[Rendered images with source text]
•••
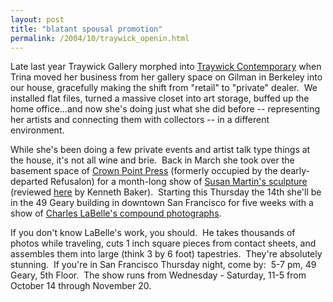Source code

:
 ```yaml
---
layout: post
title: "blatant spousal promotion"
permalink: /2004/10/traywick_openin.html
---
```


<p>Late last year Traywick Gallery morphed into <a href="http://www.traywick.com/">Traywick Contemporary</a> when Trina moved her business from her gallery space on Gilman in Berkeley into our house, gracefully making the shift from &quot;retail&quot; to &quot;private&quot; dealer.&nbsp; We installed flat files, turned a massive closet into art storage, buffed up the home office...and now she's doing just what she did before -- representing her artists and connecting them with collectors -- in a different environment.&nbsp; </p>

<p>While she's been doing a few private events and artist talk type things at the house, it's not all wine and brie.&nbsp; Back in March she took over the basement space of <a href="http://www.crownpoint.com/">Crown Point Press</a> (formerly occupied by the dearly-departed Refusalon) for a month-long show of <a href="http://www.traywick.com/2004/03/susan_martin.html">Susan Martin's sculpture</a> (reviewed <a href="http://sfgate.com/cgi-bin/article.cgi?file=/chronicle/archive/2004/03/20/DDGD35NC821.DTL">here</a> by Kenneth Baker).&nbsp; Starting this Thursday the 14th she'll be in the 49 Geary building in downtown San Francisco for five weeks with a show of <a href="http://traywick.com/2004/10/charles_labelle.html">Charles LaBelle's compound photographs</a>.&nbsp; </p>

<p>If you don't know LaBelle's work, you should.&nbsp; He takes thousands of photos while traveling, cuts 1 inch square pieces from contact sheets, and assembles them into large (think 3 by 6 foot) tapestries.&nbsp; They're absolutely stunning.&nbsp; If you're in San Francisco Thursday night, come by:&nbsp; 5-7 pm, 49 Geary, 5th Floor.&nbsp; The show runs from Wednesday - Saturday, 11-5 from October 14 through November 20.</p>


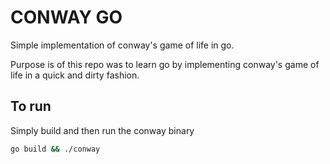 # CONWAY GO

Simple implementation of conway's game of life in go.

Purpose is of this repo was to learn go by implementing conway's
game of life in a quick and dirty fashion. 


## To run
Simply build and then run the conway binary

```sh
go build && ./conway
```

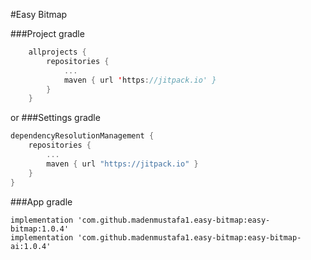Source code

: #Easy Bitmap

###Project gradle

```kotlin
	allprojects {
		repositories {
			...
			maven { url 'https://jitpack.io' }
		}
	}
```
 or
 ###Settings gradle
```kotlin
dependencyResolutionManagement {
    repositories {
	    ...
        maven { url "https://jitpack.io" }
    }
}
```

###App gradle
	
    implementation 'com.github.madenmustafa1.easy-bitmap:easy-bitmap:1.0.4'
    implementation 'com.github.madenmustafa1.easy-bitmap:easy-bitmap-ai:1.0.4'


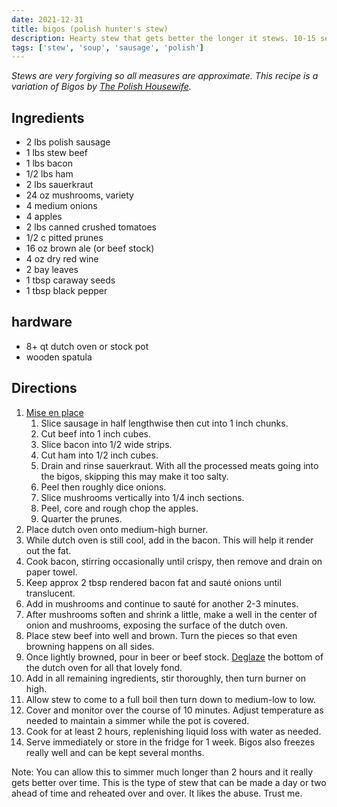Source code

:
 ```yaml
---
date: 2021-12-31
title: bigos (polish hunter's stew)
description: Hearty stew that gets better the longer it stews. 10-15 servings.
tags: ['stew', 'soup', 'sausage', 'polish']
---
```


*Stews are very forgiving so all measures are approximate. This recipe is a variation of Bigos by [The Polish Housewife](https://polishhousewife.com/bigos-polish-hunters-stew/).*

## Ingredients

- 2 lbs polish sausage
- 1 lbs stew beef
- 1 lbs bacon
- 1/2 lbs ham
- 2 lbs sauerkraut
- 24 oz mushrooms, variety
- 4 medium onions
- 4 apples
- 2 lbs canned crushed tomatoes
- 1/2 c pitted prunes
- 16 oz brown ale (or beef stock)
- 4 oz dry red wine
- 2 bay leaves
- 1 tbsp caraway seeds
- 1 tbsp black pepper

## hardware

- 8+ qt dutch oven or stock pot
- wooden spatula

## Directions

1. [Mise en place](/concepts/kitchen-glossary#mis-en-place)
   1. Slice sausage in half lengthwise then cut into 1 inch chunks.
   2. Cut beef into 1 inch cubes.
   3. Slice bacon into 1/2 wide strips.
   4. Cut ham into 1/2 inch cubes.
   5. Drain and rinse sauerkraut. With all the processed meats going into the bigos, skipping this may make it too salty.
   6. Peel then roughly dice onions.
   7. Slice mushrooms vertically into 1/4 inch sections.
   8. Peel, core and rough chop the apples.
   9. Quarter the prunes.
2. Place dutch oven onto medium-high burner.
3. While dutch oven is still cool, add in the bacon. This will help it render out the fat.
4. Cook bacon, stirring occasionally until crispy, then remove and drain on paper towel.
5. Keep approx 2 tbsp rendered bacon fat and sauté onions until translucent.
6. Add in mushrooms and continue to sauté for another 2-3 minutes.
7. After mushrooms soften and shrink a little, make a well in the center of onion and mushrooms, exposing the surface of the dutch oven.
8. Place stew beef into well and brown. Turn the pieces so that even browning happens on all sides.
9. Once lightly browned, pour in beer or beef stock. [Deglaze](/concepts/kitchen-glossary#mis-en-place) the bottom of the dutch oven for all that lovely fond.
10. Add in all remaining ingredients, stir thoroughly, then turn burner on high.
11. Allow stew to come to a full boil then turn down to medium-low to low.
12. Cover and monitor over the course of 10 minutes. Adjust temperature as needed to maintain a simmer while the pot is covered.
13. Cook for at least 2 hours, replenishing liquid loss with water as needed.
14. Serve immediately or store in the fridge for 1 week. Bigos also freezes really well and can be kept several months.

Note: You can allow this to simmer much longer than 2 hours and it really gets better over time. This is the type of stew that can be made a day or two ahead of time and reheated over and over. It likes the abuse. Trust me.
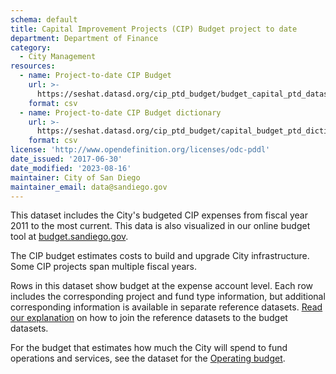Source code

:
 ```yaml
---
schema: default
title: Capital Improvement Projects (CIP) Budget project to date
department: Department of Finance
category:
  - City Management
resources:
  - name: Project-to-date CIP Budget
    url: >-
      https://seshat.datasd.org/cip_ptd_budget/budget_capital_ptd_datasd.csv
    format: csv
  - name: Project-to-date CIP Budget dictionary
    url: >-
      https://seshat.datasd.org/cip_ptd_budget/capital_budget_ptd_dictionary_datasd.csv
    format: csv
license: 'http://www.opendefinition.org/licenses/odc-pddl'
date_issued: '2017-06-30'
date_modified: '2023-08-16'
maintainer: City of San Diego
maintainer_email: data@sandiego.gov
---
```

This dataset includes the City's budgeted CIP expenses from fiscal year 2011 to the most current. This data is also visualized in our online budget tool at [budget.sandiego.gov](https://budget.sandiego.gov/transparency#/).
<!--more-->

The CIP budget estimates costs to build and upgrade City infrastructure. Some CIP projects span multiple fiscal years.

Rows in this dataset show budget at the expense account level. Each row includes the corresponding project and fund type information, but additional corresponding information is available in separate reference datasets. [Read our explanation](/budget-topic/) on how to join the reference datasets to the budget datasets.

For the budget that estimates how much the City will spend to fund operations and services, see the dataset for the [Operating budget](/datasets/operating-budget/).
•••
> _Problem details_: Filter the entries and copy out every line with the word "prunes".

> _Reply to the task_:
- 1/2 c pitted prunes
   9. Quarter the prunes.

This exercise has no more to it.